Anyway, the protag (Chuck, as in a part of a cow or part of an electric drill) is unable to keep his hands to himself where girls are concerned and despite supposedly being MIT material is far too dumb to grasp that he can't go manhandling people without their expressed consent. This behavior is inexplicable given that his best friend is actually a girl, Greta, with whom he's been acquainted for some considerable time. I guess he has so little respect for his best friend that he's unwilling to learn a single thing from her.

Chuck attends the Brighton School of Math and Science, but it hasn't even taught him that you cannot simply move the hair of the girl in line in front of you if want to see the tattoo on her neck, and if you do inappropriately so touch her, then the way to apologize isn't to inappropriately touch her again. This is where the "bicep" enters the picture. I'm going to write a novel about "The Bicep". Yeah! Kiss my bicep, people!

Chuck's sole observation about this girl (other than the tattoo and the fact that she sports a "bicep") is that she's "too beautiful"! Not just beautiful but too beautiful. Oh, and she smells amazing, so immediately we've classified her as a species of orchid, not a person.

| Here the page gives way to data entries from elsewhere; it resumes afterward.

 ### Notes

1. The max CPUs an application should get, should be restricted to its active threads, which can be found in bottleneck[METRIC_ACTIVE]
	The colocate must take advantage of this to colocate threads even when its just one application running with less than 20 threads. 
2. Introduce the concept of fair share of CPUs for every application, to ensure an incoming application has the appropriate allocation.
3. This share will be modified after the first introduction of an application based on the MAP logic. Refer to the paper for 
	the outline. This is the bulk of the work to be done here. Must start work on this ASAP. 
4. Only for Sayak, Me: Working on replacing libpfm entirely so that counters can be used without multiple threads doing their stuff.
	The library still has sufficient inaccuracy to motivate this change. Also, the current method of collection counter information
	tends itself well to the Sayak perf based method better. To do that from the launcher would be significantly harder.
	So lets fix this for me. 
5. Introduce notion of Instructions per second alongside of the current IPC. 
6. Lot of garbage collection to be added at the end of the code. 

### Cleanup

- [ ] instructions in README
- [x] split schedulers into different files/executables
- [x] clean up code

Yeah, I know he can't nail her on anything else since he doesn't even know her, and superficial appearance and smell are all he has to go on, but seriously? "Too beautiful"? For what? For a glamor magazine? For a beauty pageant? To live? Why doesn't he just slaughter her right there? Beautiful is her sole defining characteristic already? We know it is because he uses it on both of his first two meetings with her. Oh and she has a chip in her tooth because even they who are too beautiful need the trope "small chip on the bottom corner of her central incisor" (yes, central! Charlotte evidently has an odd number of teeth) to give them an adorable flaw.

Could we not have gone somewhere else for a change? Please? Pretty please? Or even somewhere else even if it was still in the same neighborhood? Like not beautiful but attractive? Good-looking? Appealing? Warm? Unforgettable? Anything other than the tiredest bullshit in YA fiction: beautiful? Why is it that YA writers have the hardest time thinking outside the book?

Coincidence of coincidences, Charlotte - the beautiful tattoo - is now Chuck's sister Becca's best friend. Oh and she's known as Charley because that makes her too cool as well as too beautiful. But Becca won't call her that because having two Charlies is too much even though her brother Charlie is actually known as Chuck. Wait, what? If Charlotte is now wanting to be known as Charlotte instead of the detestable 'Charley', how does Becca even know that she was referred to as Charley by her older sister? Did Charlotte blab to an almost stranger the very name by which she doesn't want to be known? Not too bright, is she?


Hmmm!

I made it only a third of the way through this and I had to push myself to get even that far. It was too cloying, too slow, too uneventful, too meaningless, too cliched, too sugary, too vacuous, with characters which were too flat and uninteresting, and quite frankly, Chuck's obsessive-compulsive addiction to Charlotte's beauty above and beyond anything else was a huge turn-off. This contest between science and art has been done to death. Oh, and yes, you can scientifically measure love and beauty! Humans are rooted in biology; biology is rooted in chemistry; chemistry is rooted in physics; physics is rooted in math.

The bottom line is that I really just did not like these characters. They were too trope and cookie-cutter-ish to stand out. There was nothing about them to make them any different from your standard geek guy and standard too beautiful to live girl. I cannot in good conscience recommend this novel.